In addition, EPA notes that courts do not typically find violations of the Commerce Clause in situations where states have enacted state laws with the authorization of Congress. See, e.g., Oxygenated Fuels Assoc., Inc. v. Davis, 63 F. Supp. 1182 (E.D. Cal. 2001) (state ban on MTBE authorized by Congress); NEMA v. Sorell, 272 F.3d 104 (2nd Cir. 2000) (RCRA's authorization of more stringent state regulations confers a “sturdy buffer” against Commerce Clause challenges). Section 183(e) of the Act governs the Federal regulation of VOCs from consumer and commercial products, such as coatings covered by the Pennsylvania AIM coatings rule. EPA has issued a Federal regulation that provides national standards, including VOC content limits, for such coatings. See 40 CF 59.400 et seq. Congress did not, however, intend Section 183(e) to pre-empt additional state regulation of coatings, as is evident in Section 183(e)(9) which indicates explicitly that states may regulate such products. EPA's regulations promulgated pursuant to the Act recognized that states might issue their own regulations, so long as they meet or exceed the requirements of the Federal regulations. See, e.g., the National Volatile Organic Compound Emission Standards for Architectural Coatings, 40 CFR 59.410, and the Start Printed Page 68086 Federal Register which published the standards, 63 FR 48848, 48857 (September 11, 1998). Thus, EPA believes that Congress has clearly provided that a state may regulate coatings more stringently than other states.

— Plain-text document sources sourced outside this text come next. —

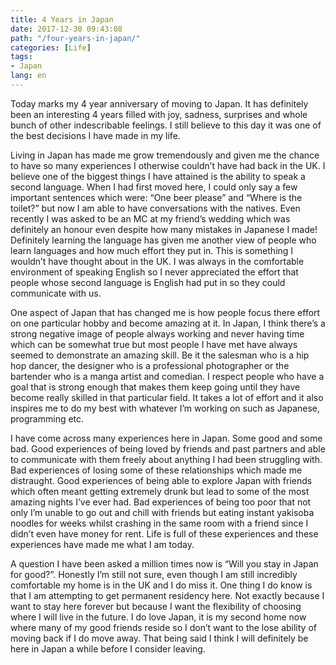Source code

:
 ```yaml
---
title: 4 Years in Japan
date: 2017-12-30 09:43:08
path: "/four-years-in-japan/"
categories: [Life]
tags:
- Japan
lang: en
---
```


Today marks my 4 year anniversary of moving to Japan. It has definitely been an interesting 4 years filled with joy, sadness, surprises
 and whole bunch of other indescribable feelings. I still believe to this day it was one of the best decisions I have made in my life.

Living in Japan has made me grow tremendously and given me the chance to have so many experiences I otherwise couldn’t have had back in the UK. I believe one of the biggest things I have attained is the ability to speak a second language. When I had first moved here, I could only say a few important sentences which were: “One beer please” and “Where is the toilet?” but now I am able to have conversations with the natives. Even recently I was asked to be an MC at my friend’s wedding which was definitely an honour even despite how many mistakes in Japanese I made! Definitely learning the language has given me another view of people who learn languages and how much effort they put in. This is something I wouldn’t have thought about in the UK. I was always in the comfortable environment of speaking English so I never appreciated the effort that people whose second language is English had put in so they could communicate with us.

One aspect of Japan that has changed me is how people focus there effort on one particular hobby and become amazing at it. In Japan, I think there’s a strong negative image of people always working and never having time which can be somewhat true but most people I have met have always seemed to demonstrate an amazing skill. Be it the salesman who is a hip hop dancer, the designer who is a professional photographer or the bartender who is a manga artist and comedian. I respect people who have a goal that is strong enough that makes them keep going until they have become really skilled in that particular field. It takes a lot of effort and it also inspires me to do my best with whatever I’m working on such as Japanese, programming etc.

I have come across many experiences here in Japan. Some good and some bad. Good experiences of being loved by friends and past partners and able to communicate with them freely about anything I had been struggling with. Bad experiences of losing some of these relationships which made me distraught. Good experiences of being able to explore Japan with friends which often meant getting extremely drunk but lead to some of the most amazing nights I’ve ever had. Bad experiences of being too poor that not only I’m unable to go out  and chill with friends but eating instant yakisoba noodles for weeks whilst crashing in the same room with a friend since I didn’t even have money for rent. Life is full of these experiences and these experiences have made me what I am today.

A question I have been asked a million times now is “Will you stay in Japan for good?”. Honestly I’m still not sure, even though I am still incredibly comfortable my home is in the UK and I do miss it. One thing I do know is that I am attempting to get permanent residency here. Not exactly because I want to stay here forever but because I want the flexibility of choosing where I will live in the future. I do love Japan, it is my second home now where many of my good friends reside so I don’t want to the lose ability of moving back if I do move away. That being said I think I will definitely be here in Japan a while before I consider leaving.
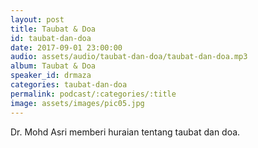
 ```yaml
---
layout: post
title: Taubat & Doa
id: taubat-dan-doa
date: 2017-09-01 23:00:00
audio: assets/audio/taubat-dan-doa/taubat-dan-doa.mp3
album: Taubat & Doa
speaker_id: drmaza
categories: taubat-dan-doa
permalink: podcast/:categories/:title
image: assets/images/pic05.jpg
---
```


Dr. Mohd Asri memberi huraian tentang taubat dan doa.
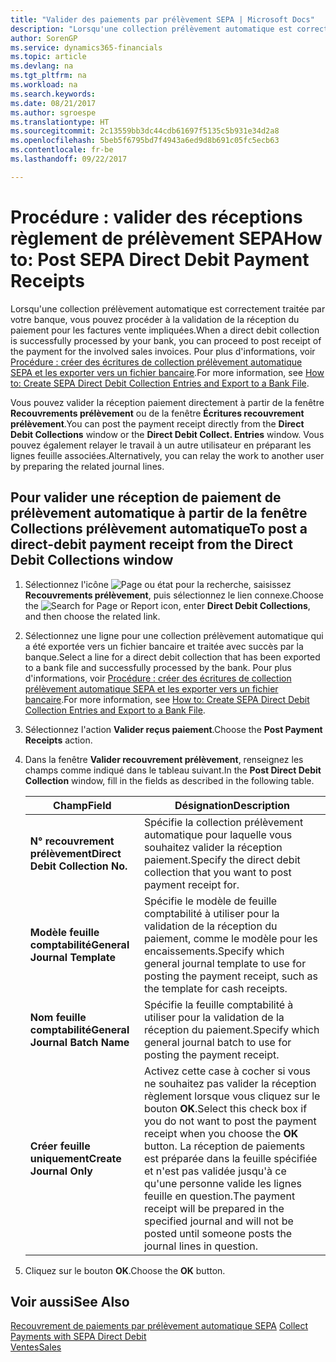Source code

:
 ```yaml
---
title: "Valider des paiements par prélèvement SEPA | Microsoft Docs"
description: "Lorsqu'une collection prélèvement automatique est correctement traitée par votre banque, vous pouvez procéder à la validation de la réception du paiement pour les factures vente impliquées."
author: SorenGP
ms.service: dynamics365-financials
ms.topic: article
ms.devlang: na
ms.tgt_pltfrm: na
ms.workload: na
ms.search.keywords: 
ms.date: 08/21/2017
ms.author: sgroespe
ms.translationtype: HT
ms.sourcegitcommit: 2c13559bb3dc44cdb61697f5135c5b931e34d2a8
ms.openlocfilehash: 5beb5f6795bd7f4943a6ed9d8b691c05fc5ecb63
ms.contentlocale: fr-be
ms.lasthandoff: 09/22/2017

---
```

# <a name="how-to-post-sepa-direct-debit-payment-receipts"></a><span data-ttu-id="22fa3-103">Procédure : valider des réceptions règlement de prélèvement SEPA</span><span class="sxs-lookup"><span data-stu-id="22fa3-103">How to: Post SEPA Direct Debit Payment Receipts</span></span>
<span data-ttu-id="22fa3-104">Lorsqu'une collection prélèvement automatique est correctement traitée par votre banque, vous pouvez procéder à la validation de la réception du paiement pour les factures vente impliquées.</span><span class="sxs-lookup"><span data-stu-id="22fa3-104">When a direct debit collection is successfully processed by your bank, you can proceed to post receipt of the payment for the involved sales invoices.</span></span> <span data-ttu-id="22fa3-105">Pour plus d'informations, voir [Procédure : créer des écritures de collection prélèvement automatique SEPA et les exporter vers un fichier bancaire](finance-how-create-sepa-direct-debit-collection-entries-export-bank-file.md).</span><span class="sxs-lookup"><span data-stu-id="22fa3-105">For more information, see [How to: Create SEPA Direct Debit Collection Entries and Export to a Bank File](finance-how-create-sepa-direct-debit-collection-entries-export-bank-file.md).</span></span>  

<span data-ttu-id="22fa3-106">Vous pouvez valider la réception paiement directement à partir de la fenêtre **Recouvrements prélèvement** ou de la fenêtre **Écritures recouvrement prélèvement**.</span><span class="sxs-lookup"><span data-stu-id="22fa3-106">You can post the payment receipt directly from the **Direct Debit Collections** window or the **Direct Debit Collect. Entries** window.</span></span> <span data-ttu-id="22fa3-107">Vous pouvez également relayer le travail à un autre utilisateur en préparant les lignes feuille associées.</span><span class="sxs-lookup"><span data-stu-id="22fa3-107">Alternatively, you can relay the work to another user by preparing the related journal lines.</span></span>  

## <a name="to-post-a-direct-debit-payment-receipt-from-the-direct-debit-collections-window"></a><span data-ttu-id="22fa3-108">Pour valider une réception de paiement de prélèvement automatique à partir de la fenêtre Collections prélèvement automatique</span><span class="sxs-lookup"><span data-stu-id="22fa3-108">To post a direct-debit payment receipt from the Direct Debit Collections window</span></span>  
1. <span data-ttu-id="22fa3-109">Sélectionnez l'icône ![Page ou état pour la recherche](media/ui-search/search_small.png "Page ou état pour la recherche"), saisissez **Recouvrements prélèvement**, puis sélectionnez le lien connexe.</span><span class="sxs-lookup"><span data-stu-id="22fa3-109">Choose the ![Search for Page or Report](media/ui-search/search_small.png "Search for Page or Report icon") icon, enter **Direct Debit Collections**, and then choose the related link.</span></span>  
2. <span data-ttu-id="22fa3-110">Sélectionnez une ligne pour une collection prélèvement automatique qui a été exportée vers un fichier bancaire et traitée avec succès par la banque.</span><span class="sxs-lookup"><span data-stu-id="22fa3-110">Select a line for a direct debit collection that has been exported to a bank file and successfully processed by the bank.</span></span> <span data-ttu-id="22fa3-111">Pour plus d'informations, voir [Procédure : créer des écritures de collection prélèvement automatique SEPA et les exporter vers un fichier bancaire](finance-how-create-sepa-direct-debit-collection-entries-export-bank-file.md).</span><span class="sxs-lookup"><span data-stu-id="22fa3-111">For more information, see [How to: Create SEPA Direct Debit Collection Entries and Export to a Bank File](finance-how-create-sepa-direct-debit-collection-entries-export-bank-file.md).</span></span>  
3. <span data-ttu-id="22fa3-112">Sélectionnez l'action **Valider reçus paiement**.</span><span class="sxs-lookup"><span data-stu-id="22fa3-112">Choose the **Post Payment Receipts** action.</span></span>  
4. <span data-ttu-id="22fa3-113">Dans la fenêtre **Valider recouvrement prélèvement**, renseignez les champs comme indiqué dans le tableau suivant.</span><span class="sxs-lookup"><span data-stu-id="22fa3-113">In the **Post Direct Debit Collection** window, fill in the fields as described in the following table.</span></span>  

    |<span data-ttu-id="22fa3-114">Champ</span><span class="sxs-lookup"><span data-stu-id="22fa3-114">Field</span></span>|<span data-ttu-id="22fa3-115">Désignation</span><span class="sxs-lookup"><span data-stu-id="22fa3-115">Description</span></span>|  
    |---------------------------------|---------------------------------------|  
    |<span data-ttu-id="22fa3-116">**N° recouvrement prélèvement**</span><span class="sxs-lookup"><span data-stu-id="22fa3-116">**Direct Debit Collection No.**</span></span>|<span data-ttu-id="22fa3-117">Spécifie la collection prélèvement automatique pour laquelle vous souhaitez valider la réception paiement.</span><span class="sxs-lookup"><span data-stu-id="22fa3-117">Specify the direct debit collection that you want to post payment receipt for.</span></span>|  
    |<span data-ttu-id="22fa3-118">**Modèle feuille comptabilité**</span><span class="sxs-lookup"><span data-stu-id="22fa3-118">**General Journal Template**</span></span>|<span data-ttu-id="22fa3-119">Spécifie le modèle de feuille comptabilité à utiliser pour la validation de la réception du paiement, comme le modèle pour les encaissements.</span><span class="sxs-lookup"><span data-stu-id="22fa3-119">Specify which general journal template to use for posting the payment receipt, such as the template for cash receipts.</span></span>|  
    |<span data-ttu-id="22fa3-120">**Nom feuille comptabilité**</span><span class="sxs-lookup"><span data-stu-id="22fa3-120">**General Journal Batch Name**</span></span>|<span data-ttu-id="22fa3-121">Spécifie la feuille comptabilité à utiliser pour la validation de la réception du paiement.</span><span class="sxs-lookup"><span data-stu-id="22fa3-121">Specify which general journal batch to use for posting the payment receipt.</span></span>|  
    |<span data-ttu-id="22fa3-122">**Créer feuille uniquement**</span><span class="sxs-lookup"><span data-stu-id="22fa3-122">**Create Journal Only**</span></span>|<span data-ttu-id="22fa3-123">Activez cette case à cocher si vous ne souhaitez pas valider la réception règlement lorsque vous cliquez sur le bouton **OK**.</span><span class="sxs-lookup"><span data-stu-id="22fa3-123">Select this check box if you do not want to post the payment receipt when you choose the **OK** button.</span></span> <span data-ttu-id="22fa3-124">La réception de paiements est préparée dans la feuille spécifiée et n'est pas validée jusqu'à ce qu'une personne valide les lignes feuille en question.</span><span class="sxs-lookup"><span data-stu-id="22fa3-124">The payment receipt will be prepared in the specified journal and will not be posted until someone posts the journal lines in question.</span></span>|  

5. <span data-ttu-id="22fa3-125">Cliquez sur le bouton **OK**.</span><span class="sxs-lookup"><span data-stu-id="22fa3-125">Choose the **OK** button.</span></span>  

## <a name="see-also"></a><span data-ttu-id="22fa3-126">Voir aussi</span><span class="sxs-lookup"><span data-stu-id="22fa3-126">See Also</span></span>  
 <span data-ttu-id="22fa3-127">[Recouvrement de paiements par prélèvement automatique SEPA](finance-collect-payments-with-sepa-direct-debit.md) </span><span class="sxs-lookup"><span data-stu-id="22fa3-127">[Collect Payments with SEPA Direct Debit](finance-collect-payments-with-sepa-direct-debit.md) </span></span>  
 [<span data-ttu-id="22fa3-128">Ventes</span><span class="sxs-lookup"><span data-stu-id="22fa3-128">Sales</span></span>](sales-manage-sales.md)

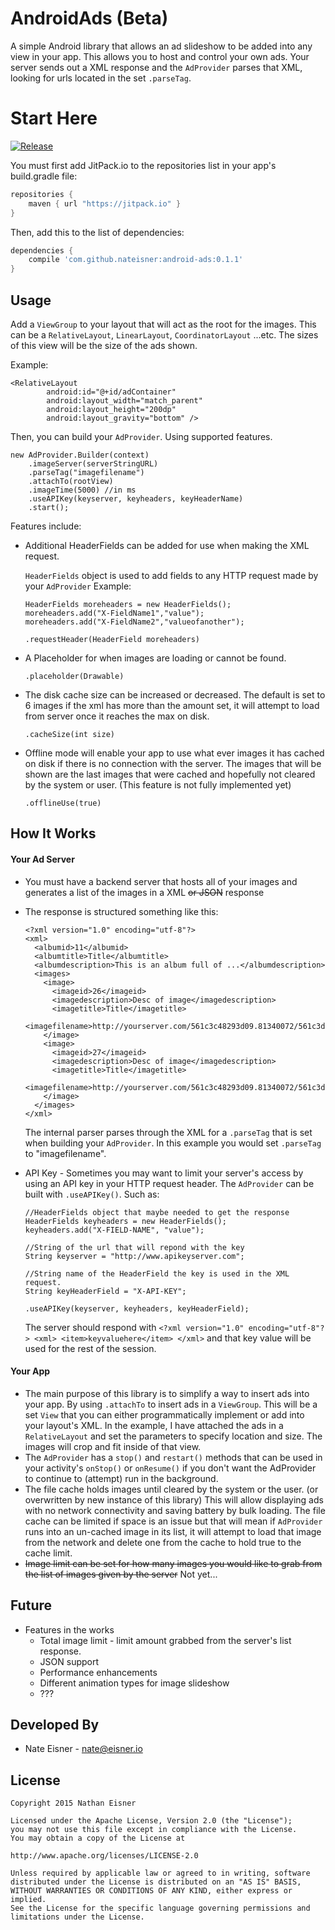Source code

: # AndroidAds (Beta)
A simple Android library that allows an ad slideshow to be added into any view in your app. This allows you to host and control your own ads. Your server sends out a XML response and the `AdProvider` parses that XML, looking for urls located in the set `.parseTag`.  

# Start Here

[![Release](https://img.shields.io/github/release/nateisner/android-ads.svg?label=JitPack)](https://jitpack.io/#nateisner/android-ads/)

You must first add JitPack.io to the repositories list in your app's build.gradle file:

```gradle
repositories {
    maven { url "https://jitpack.io" }
}
```

Then, add this to the list of dependencies:

```gradle
dependencies {
    compile 'com.github.nateisner:android-ads:0.1.1'
}
```
## Usage

Add a `ViewGroup` to your layout that will act as the root for the images. This can be a `RelativeLayout`, `LinearLayout`, `CoordinatorLayout` ...etc. The sizes of this view will be the size of the ads shown.

Example:


```
<RelativeLayout
        android:id="@+id/adContainer"
        android:layout_width="match_parent"
        android:layout_height="200dp"
        android:layout_gravity="bottom" />
```
    
        
Then, you can build your `AdProvider`. Using supported features.

```
new AdProvider.Builder(context)
    .imageServer(serverStringURL) 
    .parseTag("imagefilename") 
    .attachTo(rootView) 
    .imageTime(5000) //in ms
    .useAPIKey(keyserver, keyheaders, keyHeaderName)
    .start();
```


Features include:

* Additional HeaderFields can be added for use when making the XML request.
    
    `HeaderFields` object is used to add fields to any HTTP request made by your `AdProvider` Example:  

    ```
    HeaderFields moreheaders = new HeaderFields();
    moreheaders.add("X-FieldName1","value");
    moreheaders.add("X-FieldName2","valueofanother");
    ``` 

    `.requestHeader(HeaderField moreheaders)`

* A Placeholder for when images are loading or cannot be found. 

    `.placeholder(Drawable)`
    

* The disk cache size can be increased or decreased. The default is set to 6 images if the xml has more than the amount set, it will attempt to load from server once it reaches the max on disk.

    `.cacheSize(int size)`
    
* Offline mode will enable your app to use what ever images it has cached on disk if there is no connection with the server. The images that will be shown are the last images that were cached and hopefully not cleared by the system or user. (This feature is not fully implemented yet)

    `.offlineUse(true)`
    
## How It Works

#### Your Ad Server

* You must have a backend server that hosts all of your images and generates a list of the images in a XML ~~or JSON~~ response 
* The response is structured something like this:

    ```
    <?xml version="1.0" encoding="utf-8"?>
    <xml>
      <albumid>11</albumid>
      <albumtitle>Title</albumtitle>
      <albumdescription>This is an album full of ...</albumdescription>
      <images>
        <image>
          <imageid>26</imageid>
          <imagedescription>Desc of image</imagedescription>
          <imagetitle>Title</imagetitle>
          <imagefilename>http://yourserver.com/561c3c48293d09.81340072/561c3daca3c06.png</imagefilename>
        </image>
        <image>
          <imageid>27</imageid>
          <imagedescription>Desc of image</imagedescription>
          <imagetitle>Title</imagetitle>
          <imagefilename>http://yourserver.com/561c3c48293d09.81340072/561c3dc5c1413.png</imagefilename>
        </image>
      </images>
    </xml>
    ```
    The internal parser parses through the XML for a `.parseTag` that is set when building your `AdProvider`. In this example you would set `.parseTag` to "imagefilename".

* API Key - Sometimes you may want to limit your server's access by using an API key in your HTTP request header. The `AdProvider` can be built with `.useAPIKey()`. Such as:
    
    ```
    //HeaderFields object that maybe needed to get the response
    HeaderFields keyheaders = new HeaderFields();
    keyheaders.add("X-FIELD-NAME", "value");
    
    //String of the url that will repond with the key
    String keyserver = "http://www.apikeyserver.com";
    
    //String name of the HeaderField the key is used in the XML request.
    String keyHeaderField = "X-API-KEY";
    
    .useAPIKey(keyserver, keyheaders, keyHeaderField);
    ```
    The server should respond with `<?xml version="1.0" encoding="utf-8"?>
                                     <xml>
                                       <item>keyvaluehere</item>
                                     </xml>` and that key value will be used for the rest of the session.
                                     
#### Your App

* The main purpose of this library is to simplify a way to insert ads into your app. By using `.attachTo` to insert ads in a `ViewGroup`. This will be a set `View` that you can either programmatically implement or add into your layout's XML. In the example, I have attached the ads in a `RelativeLayout` and set the parameters to specify location and size. The images will crop and fit inside of that view.
* The `AdProvider` has a `stop()` and `restart()` methods that can be used in your activity's `onStop()` or `onResume()` if you don't want the AdProvider to continue to (attempt) run in the background.
* The file cache holds images until cleared by the system or the user. (or overwritten by new instance of this library) This will allow displaying ads with no network connectivity and saving battery by bulk loading. The file cache can be limited if space is an issue but that will mean if `AdProvider` runs into an un-cached image in its list, it will attempt to load that image from the network and delete one from the cache to hold true to the cache limit.
* ~~Image limit can be set for how many images you would like to grab from the list of images given by the server~~ Not yet...

## Future

* Features in the works
    * Total image limit - limit amount grabbed from the server's list response.
    * JSON support
    * Performance enhancements
    * Different animation types for image slideshow
    * ???

## Developed By

* Nate Eisner - nate@eisner.io

## License

```
Copyright 2015 Nathan Eisner

Licensed under the Apache License, Version 2.0 (the "License");
you may not use this file except in compliance with the License.
You may obtain a copy of the License at

http://www.apache.org/licenses/LICENSE-2.0

Unless required by applicable law or agreed to in writing, software
distributed under the License is distributed on an "AS IS" BASIS,
WITHOUT WARRANTIES OR CONDITIONS OF ANY KIND, either express or implied.
See the License for the specific language governing permissions and
limitations under the License.
```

In Section 116 of the Act, Congress has also explicitly reserved to states and their political subdivisions the right to adopt local rules and regulations to impose emissions limits or otherwise abate air pollution, unless there is a specific Federal preemption of that authority. When Congress intended to create such Federal preemption, it does so through explicit provisions. See, e.g., Section 209(a) of the Act, which pertains to state or local emissions standards for motor vehicles; and Section 211 of the Act which pertains to fuel standards. Moreover, the very structure of the Act is based upon “cooperative federalism,” which contemplates that each state will develop its own state implementation plan, and that states retain a large degree of flexibility in choosing which sources to control and to what degree in order to attain the NAAQS by the applicable attainment date. Union Electric Co. v. EPA, 427 U.S. 246 (1976). Given the structure of the Act, the mere fact that one state might choose to regulate sources differently than another state is not, in and of itself, contrary to the Commerce Clause.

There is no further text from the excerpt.